The major problem with the reuse of plastic water bottles is that over time, the chemicals in this plastic will mix with the liquid we put inside, a phenomenon called chemical leaching. . Once the bottle is open, the water quality does not degrade. Analyzing the water contained in these plastics can, in particular, recover antimony, a potential carcinogenic metal, comparable to arsenic, according to an article in the Association Toxicologie-Chimie relayé par Futura Sciences. The longer water is stored in this container, the more toxic materials contaminate it. And it’s even worse when the bottle is exposed to heat.

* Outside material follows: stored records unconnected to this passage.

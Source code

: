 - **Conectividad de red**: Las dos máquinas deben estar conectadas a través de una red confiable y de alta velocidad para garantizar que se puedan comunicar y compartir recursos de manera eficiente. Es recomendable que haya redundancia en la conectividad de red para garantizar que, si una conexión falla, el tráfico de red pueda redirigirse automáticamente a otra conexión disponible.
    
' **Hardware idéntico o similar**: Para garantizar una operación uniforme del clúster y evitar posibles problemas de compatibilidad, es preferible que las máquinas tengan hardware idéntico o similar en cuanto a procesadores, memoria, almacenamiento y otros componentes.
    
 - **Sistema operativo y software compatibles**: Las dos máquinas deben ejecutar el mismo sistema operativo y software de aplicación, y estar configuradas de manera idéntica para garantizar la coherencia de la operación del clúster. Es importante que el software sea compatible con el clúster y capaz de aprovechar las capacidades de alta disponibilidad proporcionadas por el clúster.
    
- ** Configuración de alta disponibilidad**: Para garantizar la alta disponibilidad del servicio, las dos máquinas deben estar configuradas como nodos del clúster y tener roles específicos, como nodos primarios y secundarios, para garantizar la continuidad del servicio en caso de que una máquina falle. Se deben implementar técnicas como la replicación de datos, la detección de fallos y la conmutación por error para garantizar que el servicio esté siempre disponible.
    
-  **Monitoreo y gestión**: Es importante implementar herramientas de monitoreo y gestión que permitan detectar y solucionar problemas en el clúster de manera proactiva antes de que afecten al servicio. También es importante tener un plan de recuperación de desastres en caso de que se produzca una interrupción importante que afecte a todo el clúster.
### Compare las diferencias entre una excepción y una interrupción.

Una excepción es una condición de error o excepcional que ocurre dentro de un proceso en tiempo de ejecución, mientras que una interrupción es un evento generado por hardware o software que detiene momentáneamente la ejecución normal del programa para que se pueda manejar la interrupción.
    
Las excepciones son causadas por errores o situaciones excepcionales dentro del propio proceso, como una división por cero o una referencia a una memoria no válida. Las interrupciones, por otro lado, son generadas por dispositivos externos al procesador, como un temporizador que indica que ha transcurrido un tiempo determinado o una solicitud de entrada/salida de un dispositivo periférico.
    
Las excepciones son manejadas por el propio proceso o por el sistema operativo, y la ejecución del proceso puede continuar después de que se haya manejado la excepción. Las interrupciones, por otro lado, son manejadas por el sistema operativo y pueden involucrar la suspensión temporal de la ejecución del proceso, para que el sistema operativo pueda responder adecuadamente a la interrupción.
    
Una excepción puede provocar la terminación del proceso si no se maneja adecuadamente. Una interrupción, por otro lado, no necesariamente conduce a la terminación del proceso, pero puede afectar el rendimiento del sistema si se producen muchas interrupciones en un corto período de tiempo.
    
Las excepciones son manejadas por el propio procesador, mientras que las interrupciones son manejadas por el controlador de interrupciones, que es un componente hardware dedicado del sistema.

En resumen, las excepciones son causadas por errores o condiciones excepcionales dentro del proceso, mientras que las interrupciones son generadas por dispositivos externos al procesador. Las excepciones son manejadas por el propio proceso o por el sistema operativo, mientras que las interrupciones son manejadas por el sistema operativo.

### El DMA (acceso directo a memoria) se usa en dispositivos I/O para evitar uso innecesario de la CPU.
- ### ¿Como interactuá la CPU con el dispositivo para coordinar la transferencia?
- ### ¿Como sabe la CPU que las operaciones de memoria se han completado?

Another concern is that plastic bottles can contain bacteria that are harmful to health. And filling them more than once is the guarantee of even greater germ growth, with deleterious effects on the body. Not to mention the bacteria present in our mouths that we put on our necks every time that we wear on our lips. According to a study found by Le Dauphiné, in a bottle reused many times, there are more bacteria than on a dog’s chewing toy or the sink siphon … Appetizing.
Even reusable, more environmentally friendly, greener plastic gourds would be risky because they promote the passage of toxic agents into the water, according to a study by the University of Copenhagen in Denmark, published in the scientific journal Journal of Hazardous Materials. After only 24 hours, almost 400 chemicals have been found in the water in these gourds, some of which are “potentially harmful to health,” warns Professor Jan H. Christensen, co-author of the study. On the menu (inedible), for example: diethyltoluamide (or DEET), a powerful repellent present in mosquito sprays, or photoinitiators, known to be carcinogenic or classified as endocrine disruptors, according to a statement from the University .
A real risk to the body, plasticized bottled water has fortunately become a public health issue in recent years. As a result of the law passed in December 2019, which provides for the gradual ban on single-use plastics by 2040, flat water bottles have been banned by decree in school catering services since 2020. This is a start.
To stay hydrated without risk, it is therefore best to throw away the plastic water bottle once finished. Or better, both environmentally and economically: buy a glass or stainless steel gourd!